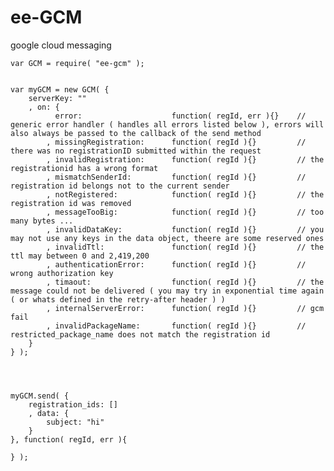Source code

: # ee-GCM

google cloud messaging


	var GCM = require( "ee-gcm" );


	var myGCM = new GCM( {
		serverKey: ""
		, on: {
			  error: 					function( regId, err ){}   	// generic error handler ( handles all errors listed below ), errors will also always be passed to the callback of the send method
			, missingRegistration: 		function( regId ){} 		// there was no registrationID submitted within the request
			, invalidRegistration:  	function( regId ){}			// the registrationid has a wrong format
			, mismatchSenderId:  		function( regId ){}			// registration id belongs not to the current sender
			, notRegistered:  			function( regId ){}			// the registration id was removed
			, messageTooBig:  			function( regId ){}			// too many bytes ...
			, invalidDataKey:  			function( regId ){}			// you may not use any keys in the data object, theere are some reserved ones
			, invalidTtl:  				function( regId ){}			// the ttl may between 0 and 2,419,200
			, authenticationError: 		function( regId ){}			// wrong authorization key
			, timaout:  				function( regId ){}			// the message could not be delivered ( you may try in exponential time again ( or whats defined in the retry-after header ) )
			, internalServerError:  	function( regId ){}			// gcm fail
			, invalidPackageName:  		function( regId ){}			// restricted_package_name does not match the registration id
		}
	} );




	myGCM.send( {
		registration_ids: []
		, data: {
			subject: "hi"
		}
	}, function( regId, err ){

	} );

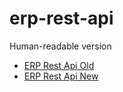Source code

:# erp-rest-api
Human-readable version
- [ERP Rest Api Old](https://petstore.swagger.io/?url=https://raw.githubusercontent.com/heureka/erp-rest-api/master/openapi.yaml) 
- [ERP Rest Api New](https://petstore.swagger.io/?url=https://raw.githubusercontent.com/heureka/erp-rest-api/master/openapi_v2.yaml)
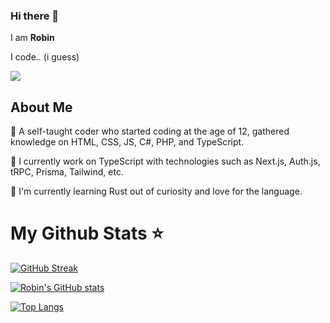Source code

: ### Hi there 👋

I am **Robin**

I code.. (i guess)

![](https://komarev.com/ghpvc/?username=rawbinary&color=brightgreen)

## About Me

💬 A self-taught coder who started coding at the age of 12, gathered knowledge on HTML, CSS, JS, C#, PHP, and TypeScript.

🔭 I currently work on TypeScript with technologies such as Next.js, Auth.js, tRPC, Prisma, Tailwind, etc.

🌱 I'm currently learning Rust out of curiosity and love for the language.

 # My Github Stats ⭐
[![GitHub Streak](https://github-readme-streak-stats.herokuapp.com?user=rawbinary&theme=dark)](https://git.io/streak-stats)
 
[![Robin's GitHub stats](https://github-readme-stats.vercel.app/api?username=rawbinary&count_private=true&show_icons=true&theme=synthwave)](https://github.com/anuraghazra/github-readme-stats)

[![Top Langs](https://github-readme-stats.vercel.app/api/top-langs/?username=rawbinary&layout=compact&langs_count=10)](https://github.com/anuraghazra/github-readme-stats)
 

<!--
**rawbinary/rawbinary** is a ✨ _special_ ✨ repository because its `README.md` (this file) appears on your GitHub profile.

Here are some ideas to get you started:

- 🔭 I’m currently working on ...
- 🌱 I’m currently learning ...
- 👯 I’m looking to collaborate on ...
- 🤔 I’m looking for help with ...
- 💬 Ask me about ...
- 📫 How to reach me: ...
- 😄 Pronouns: ...
- ⚡ Fun fact: ...
-->
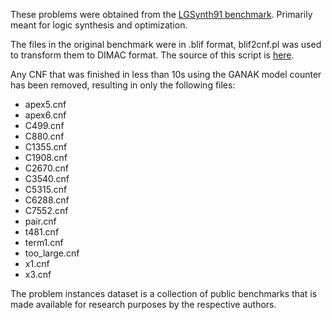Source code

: These problems were obtained from the [LGSynth91 benchmark](http://web.archive.org/web/20191103092508/https://ddd.fit.cvut.cz/prj/Benchmarks/). Primarily meant for logic synthesis and optimization.

The files in the original benchmark were in .blif format, blif2cnf.pl was used to transform them to DIMAC format. The source of this script is [here](https://web.archive.org/web/20050217212056/sat.inesc-id.pt/~jpms/scripts/bin/blif2cnf).

Any CNF that was finished in less than 10s using the GANAK model counter has been removed, resulting in only the following files:

* apex5.cnf
* apex6.cnf
* C499.cnf
* C880.cnf
* C1355.cnf
* C1908.cnf
* C2670.cnf
* C3540.cnf
* C5315.cnf
* C6288.cnf
* C7552.cnf
* pair.cnf
* t481.cnf
* term1.cnf
* too_large.cnf
* x1.cnf
* x3.cnf

The problem instances dataset is a collection of public benchmarks that is made available for research purposes by the respective authors.
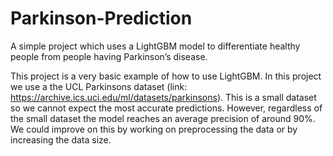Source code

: # Parkinson-Prediction
A simple project which uses a LightGBM model to differentiate healthy people from people having Parkinson’s disease.

This project is a very basic example of how to use LightGBM. In this project we use a the UCL Parkinsons dataset (link: https://archive.ics.uci.edu/ml/datasets/parkinsons). 
This is a small dataset so we cannot expect the most accurate predictions. However, regardless of the small dataset the model reaches an average precision of around 90%. We could improve on this by working on preprocessing the data or by increasing the data size.
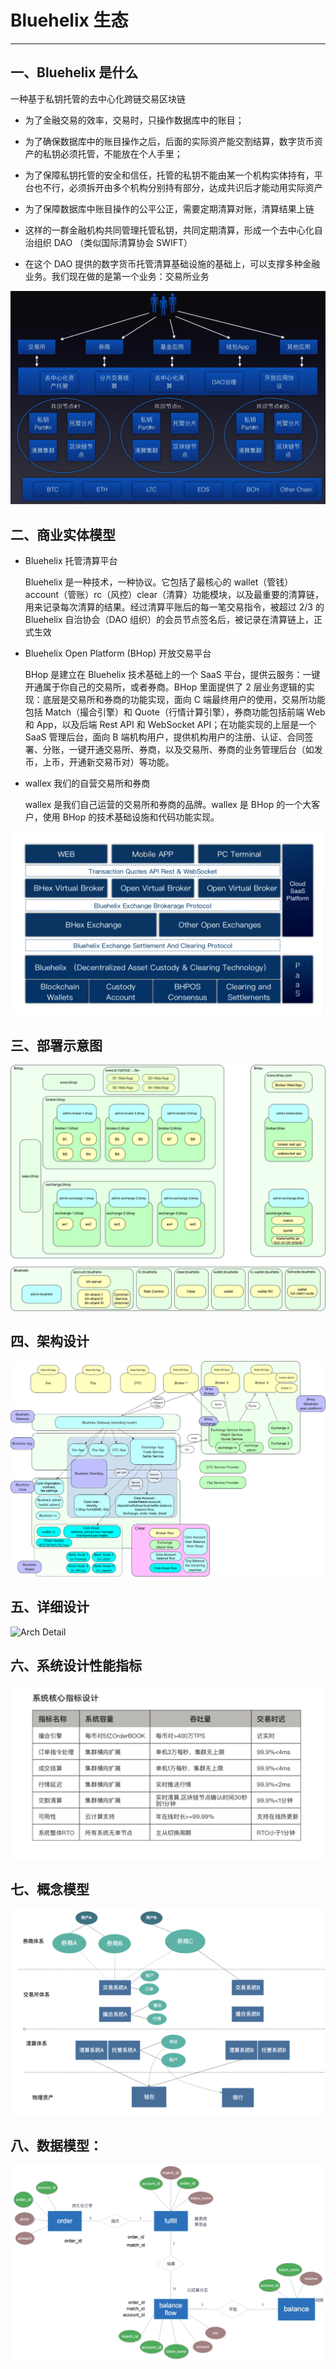 # Bluehelix 生态

---

## 一、Bluehelix 是什么

  一种基于私钥托管的去中心化跨链交易区块链

- 为了金融交易的效率，交易时，只操作数据库中的账目；

- 为了确保数据库中的账目操作之后，后面的实际资产能交割结算，数字货币资产的私钥必须托管，不能放在个人手里；

- 为了保障私钥托管的安全和信任，托管的私钥不能由某一个机构实体持有，平台也不行，必须拆开由多个机构分别持有部分，达成共识后才能动用实际资产

- 为了保障数据库中账目操作的公平公正，需要定期清算对账，清算结果上链

- 这样的一群金融机构共同管理托管私钥，共同定期清算，形成一个去中心化自治组织 DAO （类似国际清算协会 SWIFT）

- 在这个 DAO 提供的数字货币托管清算基础设施的基础上，可以支撑多种金融业务。我们现在做的是第一个业务：交易所业务

![Bluehelix System](assets/bluehelix.jpg)

## 二、商业实体模型

- Bluehelix 托管清算平台

    Bluehelix 是一种技术，一种协议。它包括了最核心的 wallet（管钱）account（管账）rc（风控）clear（清算）功能模块，以及最重要的清算链，用来记录每次清算的结果。经过清算平账后的每一笔交易指令，被超过 2/3 的 Bluehelix 自治协会（DAO 组织）的会员节点签名后，被记录在清算链上，正式生效

- Bluehelix Open Platform (BHop) 开放交易平台

    BHop 是建立在 Bluehelix 技术基础上的一个 SaaS 平台，提供云服务：一键开通属于你自己的交易所，或者券商。BHop 里面提供了 2 层业务逻辑的实现：底层是交易所和券商的功能实现，面向 C 端最终用户的使用，交易所功能包括 Match（撮合引擎）和 Quote（行情计算引擎），券商功能包括前端 Web 和 App，以及后端 Rest API 和 WebSocket API；在功能实现的上层是一个 SaaS 管理后台，面向 B 端机构用户，提供机构用户的注册、认证、合同签署、分账，一键开通交易所、券商，以及交易所、券商的业务管理后台（如发币，上币，开通新交易币对）等功能。

- wallex 我们的自营交易所和券商

   wallex 是我们自己运营的交易所和券商的品牌。wallex 是 BHop 的一个大客户，使用 BHop 的技术基础设施和代码功能实现。

![Bluehelix Models](assets/bluehelix2.png)

## 三、部署示意图

![Arch Deploy](assets/arch_deploy.png)

## 四、架构设计

![Arch](assets/arch.png)

## 五、详细设计

![Arch Detail](assets/arch_detail.png)

## 六、系统设计性能指标

![System KPI](assets/kpi.png)

## 七、概念模型

![Concept Model](assets/concept_model.png)

## 八、数据模型：

![Data Model](assets/data_model.png)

------------------------------------------------------------------------

▶ [What you should do]
Show the lines of the data that hold the word "could".

▶ [Written response]
			, timaout:  				function( regId ){}			// the message could not be delivered ( you may try in exponential time again ( or whats defined in the retry-after header ) )
This is a small dataset so we cannot expect the most accurate predictions. However, regardless of the small dataset the model reaches an average precision of around 90%. We could improve on this by working on preprocessing the data or by increasing the data size.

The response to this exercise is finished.